# SW Duration Still Tacky After Two Weeks



## Brushjockey (Mar 8, 2011)

Very strange. The BM extender shouldn't have done it, sounds like you used it in correct proportions. 
No need to strip or tear out- kind of sounds like excessive "blocking", or stickiness more than the film has not set. 

Most paints now take 2 weeks to a month to fully cure, but I would think shouldn't have this problem this late.

If you can, i would give it a little more time. Maybe have some air movement ( a fan) in the room.
If it is still a problem, I would prime it with zin 123, and repaint with a different paint. 

Sometimes bad batches of paint get through. Might take it back and talk to the SW store.


----------



## Gymschu (Dec 12, 2010)

Bob, I'm a big SW guy, but, I gotta admit, this is a problem with interior Duration. I have some trim in my own home that is still tacky after 6 months! I used SW's bonding primer and topcoated with the Duration semi-gloss for trim. You may have to get a dehumidifier in there to knock down some of the humidity.........it's worth a shot anyway.


----------



## spraygunn (Nov 14, 2010)

Hey Bob,
I've seen this before and really don't know the solution. The paint was tacky for two years and never became dry to the touch. I'd say SW had a production problem. Ask the SW store to have a rep come out to take a look, sorry to say the only solution he may offer is to replace the paint and nothing toward the time spent to apply it. 
Years ago I worked with an old timer (now I'm the old timer) and we had a conversation about the same topic and he said when this happens, try wiping the wall down using a solution of vinegar and water. Don't know why it may have a result, but worth a try.


----------



## BobSmitt (Aug 4, 2011)

Thanks everybody. I'll try the vinegar first, and paint over if it doesn't work.


----------



## ccarlisle (Jul 2, 2008)

Look, I don't have a solution for you - but I'm just sitting here wondering why you added the B/Moore Extender to a SW paint and if you really ever considered that this might not be a good thing to do...I mean mixing two brands of chemicals together isn't putting all the chances on your side, and that suggests you might not have known what these products are meant for. Sorry, 'bout the results you got - but honestly what did you expect with your experiment? 

I read that the B/M Extender is really meant for their Aura line of premium paints - and these in turn are meant to be applied and then recoated fairly soon after the first coat, so are formulated just with that in mind. i.e with a lack of the ingredient that promotes coalescing. To get better open time, then you add the Extender - but most times you don't - but this just brought the paint up to normal coalescing times. But that's only for their premium paint...

Now SW Duration may not need - or cope with - an added dose of Extender so now you've gone and interfered with the normal, chemical coalescing phase of the SW paint pushing it perhaps beyond its normal open time. Nowadays these things are like fine engine motors - they're built only millimeters away from spec and don't like tampering around with them too much. At one time, you used to add an amine to extend paint open time (and hence the solution to use vinegar) - but those days have long gone. 

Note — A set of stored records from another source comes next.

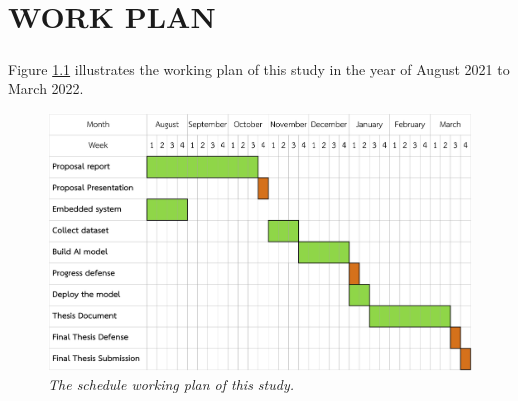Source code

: \setlength{\parindent}{0in} 
\setlength{\parskip}{1em}
\setlength{\baselineskip}{1.6em}

\chapter{WORK PLAN}
\label{ch:conclusion}
\paragraph{}
Figure \ref{fig:timetable} illustrates the working plan of this study in the year of August 2021 to March 2022.

\begin{figure}[H]
  \centering
  \caption[The schedule working plan of this study.]{\emph{The schedule working plan of this study.}}\label{fig:timetable}
  \includegraphics[scale = 0.11]{figures/timetable.jpg}
  \end{figure}

\FloatBarrier

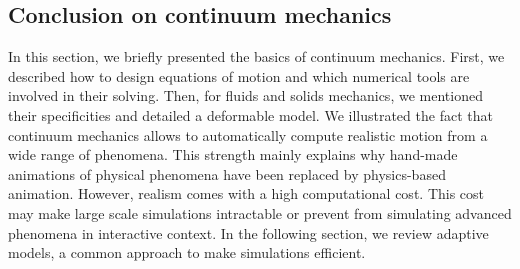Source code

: \subsection{Conclusion on continuum mechanics}

In this section, we briefly presented the basics of continuum mechanics.
First, we described how to design equations of motion and which numerical tools are involved in their solving. 
Then, for fluids and solids mechanics, we mentioned their specificities and detailed a deformable model.
We illustrated the fact that continuum mechanics allows to automatically compute realistic motion from a wide range of phenomena.
This strength mainly explains why hand-made animations of physical phenomena have been replaced by physics-based animation.
However, realism comes with a high computational cost.
This cost may make large scale simulations intractable or prevent from simulating advanced phenomena in interactive context.
In the following section, we review adaptive models, a common approach to make simulations efficient.
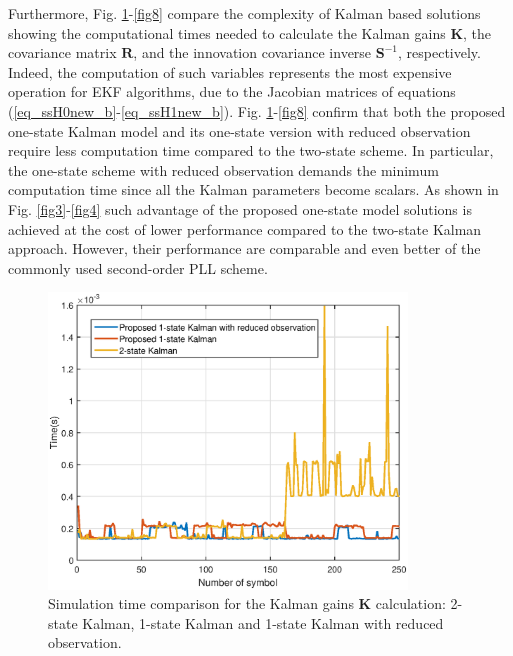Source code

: Furthermore, Fig. \ref{fig5}-\ref{fig8} compare the complexity of Kalman based solutions showing the computational times needed to calculate the Kalman gains $\mathbf{K}$, the covariance matrix  $\mathbf{R}$, and the innovation covariance inverse $\mathbf{S}^{-1}$, respectively. Indeed, the computation of such variables represents the most expensive operation for EKF algorithms, due to the Jacobian matrices of equations (\ref{eq_ssH0new_b}-\ref{eq_ssH1new_b}).
Fig. \ref{fig5}-\ref{fig8} confirm that both the proposed one-state Kalman model and its one-state version with reduced observation require less computation time compared to the two-state scheme. In particular, the one-state scheme with reduced observation demands the minimum computation time since all the Kalman parameters become scalars. As shown in Fig. \ref{fig3}-\ref{fig4} such advantage of the proposed one-state model solutions is achieved at the cost of lower performance compared to the two-state Kalman approach. However, their performance are comparable and even better of the commonly used second-order PLL scheme.
\begin{figure}
	\includegraphics[width=0.85\textwidth]{figures/fig_red_kalman/Fig5.eps}
	\caption{Simulation time comparison for the Kalman gains $\mathbf{K}$ calculation: 2-state Kalman, 1-state Kalman and 1-state Kalman with reduced observation.}
	\label{fig5}      
\end{figure}
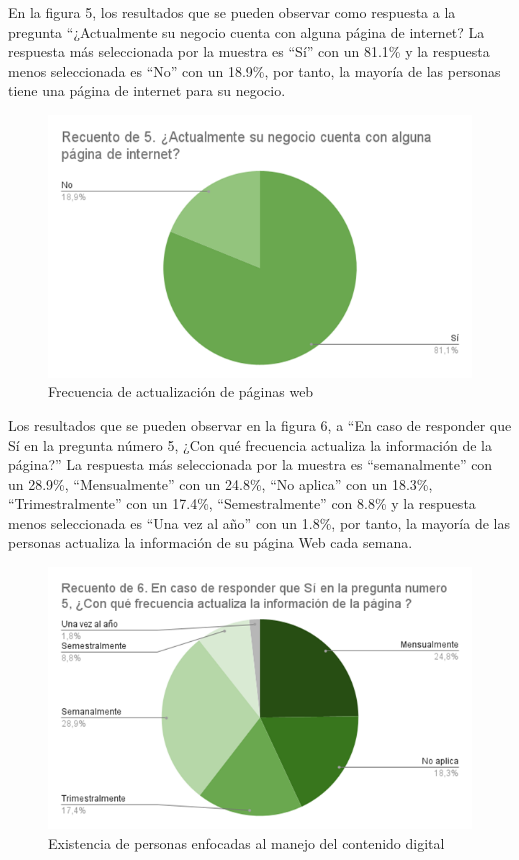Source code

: \documentclass[12pt]{difu100cia} %
\begin{document}
	
En la figura 5, los resultados que se pueden observar como respuesta a la pregunta “¿Actualmente su negocio cuenta con alguna página de internet? La respuesta más seleccionada por la muestra es “Sí” con un 81.1\% y la respuesta menos seleccionada es “No” con un 18.9\%, por tanto, la mayoría de las personas tiene una página de internet para su negocio.


\begin{figure}[!htb]
	\centering
	\includegraphics[width=\linewidth]{Figura 6.png}
	\caption{Frecuencia de actualización de páginas web}
	\label{Figur 6}
\end{figure}
	
	
Los resultados que se pueden observar en la figura 6, a “En caso de responder que Sí en la pregunta número 5, ¿Con qué frecuencia actualiza la información de la página?” La respuesta más seleccionada por la muestra es “semanalmente” con un 28.9\%, “Mensualmente” con un 24.8\%, “No aplica” con un 18.3\%, “Trimestralmente” con un 17.4\%, “Semestralmente” con 8.8\%   y la respuesta menos seleccionada es “Una vez al año” con un 1.8\%, por tanto, la mayoría de las personas actualiza la información de su página Web cada semana.


\begin{figure}[!htb]
	\centering
	\includegraphics[width=\linewidth]{Figura 7.png}
	\caption{Existencia de personas enfocadas al manejo del contenido digital}
	\label{Figur 7}
\end{figure}
	
\end{document}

I hope it all works out for you. But again was there a special reason or recommendation to use the Extender? I think we could all gain from that info.


----------



## chrisn (Dec 23, 2007)

ccarlisle said:


> Look, I don't have a solution for you - but I'm just sitting here wondering why you added the B/Moore Extender to a SW paint and if you really ever considered that this might not be a good thing to do...I mean mixing two brands of chemicals together isn't putting all the chances on your side, and that suggests you might not have known what these products are meant for. Sorry, 'bout the results you got - but honestly what did you expect with your experiment?
> 
> I read that the B/M Extender is really meant for their Aura line of premium paints - and these in turn are meant to be applied and then recoated fairly soon after the first coat, so are formulated just with that in mind. i.e with a lack of the ingredient that promotes coalescing. To get better open time, then you add the Extender - but most times you don't - but this just brought the paint up to normal coalescing times. But that's only for their premium paint...
> 
> ...


 I am glad for this post. I was going to say something but it would not have come out any where near as well as this did.:thumbsup:


----------



## jsheridan (Jan 30, 2011)

ccarlisle said:


> Look, I don't have a solution for you - but I'm just sitting here wondering why you added the B/Moore Extender to a SW paint and if you really ever considered that this might not be a good thing to do...I mean mixing two brands of chemicals together isn't putting all the chances on your side, and that suggests you might not have known what these products are meant for. Sorry, 'bout the results you got - but honestly what did you expect with your experiment?
> 
> I read that the B/M Extender is really meant for their Aura line of premium paints - and these in turn are meant to be applied and then recoated fairly soon after the first coat, so are formulated just with that in mind. i.e with a lack of the ingredient that promotes coalescing. To get better open time, then you add the Extender - but most times you don't - but this just brought the paint up to normal coalescing times. But that's only for their premium paint...
> 
> ...


That's a great poing CC. I generally recommend using primer and finish from one company because they are designed to work together. I never thought about your point because I guess I always equated BM Extender with just another generic Floetrol type product, I've never used it, and wasn't aware it was an Aura specific product. There could indeed have a been a chemical reaction, and OP may have permanent open time. But, then again, two others have had a similar experience to OP where extender apparently wasn't used. We can't determine the extent of each case however. Good thinking though. :thumbsup:


----------



## BobSmitt (Aug 4, 2011)

ccarlisle said:


> Look, I don't have a solution for you - but I'm just sitting here wondering why you added the B/Moore Extender to a SW paint and if you really ever considered that this might not be a good thing to do...I mean mixing two brands of chemicals together isn't putting all the chances on your side, and that suggests you might not have known what these products are meant for. Sorry, 'bout the results you got - but honestly what did you expect with your experiment?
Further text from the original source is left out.